Example: creating a policy-based VPN for mobile users

An example of a policy-based VPN that allows mobile users to authenticate and connect to internal networks.

Company A has service technicians and salespeople who must be able to connect to their office networks to access information when they are on customer visits. The administrators need to add VPN client access to the existing VPN infrastructure. The administrators decide to use Forcepoint VPN Client. As the authentication method, the administrators decide to use passwords stored in the Management Server’s internal database.

The administrators also want to provide only one point of access so that the users do not have to select which gateway to connect to. The central office has site-to-site VPN tunnels to both remote offices that can be used for forwarding traffic to those sites as needed. The existing DHCP server at the central office can be used for assigning IP addresses to the VPN clients’ Virtual Adapter. A Virtual Adapter is required for this type of forwarding.

The administrators:
  1. Edit the central office engine element, then activate the Virtual Adapter method for VPN client address management.
  2. Edit the VPN Profile to use Hybrid Authentication for authenticating the VPN client users.
  3. Create a Policy-Based SD-WAN element called “Remote User SD-WAN” that includes the central office gateway as a Central Gateway.
  4. Select the Only central Gateways from overall topology option on the Mobile VPN tab.
  5. Create a “Forward Addresses” Site element under the central office gateway.
  6. Populate the site with the remote office networks to route those IP addresses through the “Remote User SD-WAN”.
  7. Disable the “Forward Addresses” Site in the existing “Inter-Office VPN” between the central office and the remote offices. Sites are global for all policy-based VPNs, so this Site must be disabled to avoid a misconfiguration in the Inter-Office VPN.
  8. Create User Group and User elements to define the user names and passwords for the VPN client users.
  9. Add the following Access rules in the policy of the central office engine:
    Source Destination Action Authentication Source SD-WAN
    ANY Central office internal networks Select Allow, then open the Action options.
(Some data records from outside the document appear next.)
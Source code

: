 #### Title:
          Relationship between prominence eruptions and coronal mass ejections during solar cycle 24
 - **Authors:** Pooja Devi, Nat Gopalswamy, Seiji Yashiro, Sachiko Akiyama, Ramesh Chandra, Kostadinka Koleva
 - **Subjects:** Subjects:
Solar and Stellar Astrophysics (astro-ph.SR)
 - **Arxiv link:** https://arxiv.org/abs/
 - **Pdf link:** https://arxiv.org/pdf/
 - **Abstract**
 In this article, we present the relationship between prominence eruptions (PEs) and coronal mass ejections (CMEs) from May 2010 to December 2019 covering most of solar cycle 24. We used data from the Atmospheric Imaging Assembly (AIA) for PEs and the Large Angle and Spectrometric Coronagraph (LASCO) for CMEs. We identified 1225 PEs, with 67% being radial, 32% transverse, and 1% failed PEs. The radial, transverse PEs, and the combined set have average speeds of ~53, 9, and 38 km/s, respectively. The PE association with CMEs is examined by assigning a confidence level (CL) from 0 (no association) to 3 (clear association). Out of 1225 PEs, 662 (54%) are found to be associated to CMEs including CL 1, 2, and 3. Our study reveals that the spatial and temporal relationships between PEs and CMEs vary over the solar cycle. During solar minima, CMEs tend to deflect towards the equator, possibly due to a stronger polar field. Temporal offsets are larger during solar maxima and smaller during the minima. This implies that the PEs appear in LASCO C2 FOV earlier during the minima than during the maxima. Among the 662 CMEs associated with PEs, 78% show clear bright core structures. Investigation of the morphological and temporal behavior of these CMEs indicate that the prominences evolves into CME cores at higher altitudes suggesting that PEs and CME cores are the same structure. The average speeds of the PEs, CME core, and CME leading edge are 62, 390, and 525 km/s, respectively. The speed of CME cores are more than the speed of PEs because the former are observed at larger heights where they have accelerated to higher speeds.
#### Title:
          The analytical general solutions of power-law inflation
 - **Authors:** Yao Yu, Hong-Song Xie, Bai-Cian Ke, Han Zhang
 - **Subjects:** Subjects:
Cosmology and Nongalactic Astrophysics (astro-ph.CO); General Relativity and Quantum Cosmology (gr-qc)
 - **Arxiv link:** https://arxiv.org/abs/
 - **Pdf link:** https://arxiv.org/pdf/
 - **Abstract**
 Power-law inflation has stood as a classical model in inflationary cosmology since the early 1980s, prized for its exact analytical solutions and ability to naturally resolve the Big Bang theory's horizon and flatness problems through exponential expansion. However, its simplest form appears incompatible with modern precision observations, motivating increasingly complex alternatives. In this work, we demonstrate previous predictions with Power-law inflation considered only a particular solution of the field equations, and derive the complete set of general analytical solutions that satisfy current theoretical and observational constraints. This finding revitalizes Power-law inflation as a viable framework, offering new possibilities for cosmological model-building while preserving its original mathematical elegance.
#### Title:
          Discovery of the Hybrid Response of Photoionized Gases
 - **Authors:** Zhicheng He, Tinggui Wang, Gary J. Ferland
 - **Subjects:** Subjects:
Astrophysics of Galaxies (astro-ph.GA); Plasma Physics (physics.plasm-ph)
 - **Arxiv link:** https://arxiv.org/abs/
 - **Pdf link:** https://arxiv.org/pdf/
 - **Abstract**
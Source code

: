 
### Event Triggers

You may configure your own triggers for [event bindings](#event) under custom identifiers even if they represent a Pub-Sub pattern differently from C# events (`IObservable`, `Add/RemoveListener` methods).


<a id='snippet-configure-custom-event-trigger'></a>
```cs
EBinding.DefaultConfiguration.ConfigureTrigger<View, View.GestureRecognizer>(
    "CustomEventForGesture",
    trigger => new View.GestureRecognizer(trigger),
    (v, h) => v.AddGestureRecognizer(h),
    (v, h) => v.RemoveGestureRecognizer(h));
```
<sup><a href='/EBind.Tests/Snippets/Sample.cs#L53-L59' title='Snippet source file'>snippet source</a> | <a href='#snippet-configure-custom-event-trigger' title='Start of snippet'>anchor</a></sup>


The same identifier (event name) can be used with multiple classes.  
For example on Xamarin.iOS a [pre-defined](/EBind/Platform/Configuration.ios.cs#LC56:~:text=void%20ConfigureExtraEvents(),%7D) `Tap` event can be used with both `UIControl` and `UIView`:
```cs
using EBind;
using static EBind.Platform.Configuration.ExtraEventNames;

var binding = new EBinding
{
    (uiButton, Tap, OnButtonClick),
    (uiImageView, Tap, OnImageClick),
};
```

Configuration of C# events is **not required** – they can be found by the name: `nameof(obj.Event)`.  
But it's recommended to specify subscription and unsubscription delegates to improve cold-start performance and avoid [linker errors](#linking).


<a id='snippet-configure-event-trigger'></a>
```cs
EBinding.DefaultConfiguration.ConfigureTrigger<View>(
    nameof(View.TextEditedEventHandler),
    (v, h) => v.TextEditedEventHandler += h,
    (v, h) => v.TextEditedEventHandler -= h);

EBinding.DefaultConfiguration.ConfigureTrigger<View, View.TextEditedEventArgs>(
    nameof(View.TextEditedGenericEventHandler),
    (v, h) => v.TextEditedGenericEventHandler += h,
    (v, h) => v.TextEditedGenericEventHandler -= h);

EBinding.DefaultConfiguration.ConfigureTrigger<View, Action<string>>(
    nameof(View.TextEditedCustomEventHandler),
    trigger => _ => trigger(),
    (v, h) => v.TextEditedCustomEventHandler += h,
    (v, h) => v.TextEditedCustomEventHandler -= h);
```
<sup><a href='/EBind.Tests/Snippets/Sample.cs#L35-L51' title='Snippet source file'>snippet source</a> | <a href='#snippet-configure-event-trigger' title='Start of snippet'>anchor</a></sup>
Set SD-WAN Action to Enforce SD-WAN, then select the “Remote User SD-WAN” Policy-Based SD-WAN element.

    Users tab: “VPN Client Users” User Group

    Authentication Methods tab: “User Password” Authentication Service

     
    VPN Client DHCP addresses Remote offices’ internal IP addresses Select Allow, then open the Action options. Set SD-WAN Action to Forward, then select the “Inter-office VPN” Policy-Based SD-WAN element.   Rule matches traffic from any VPN client
  10. Create a customized Forcepoint VPN Client installation package for Windows. A customized installation package allows users of Forcepoint VPN Client for Windows to install using a silent installation package that does not require their input. The administrators include the gateway contact information in the package so that the users do not need to enter it manually even when they use the Forcepoint VPN Client for the first time.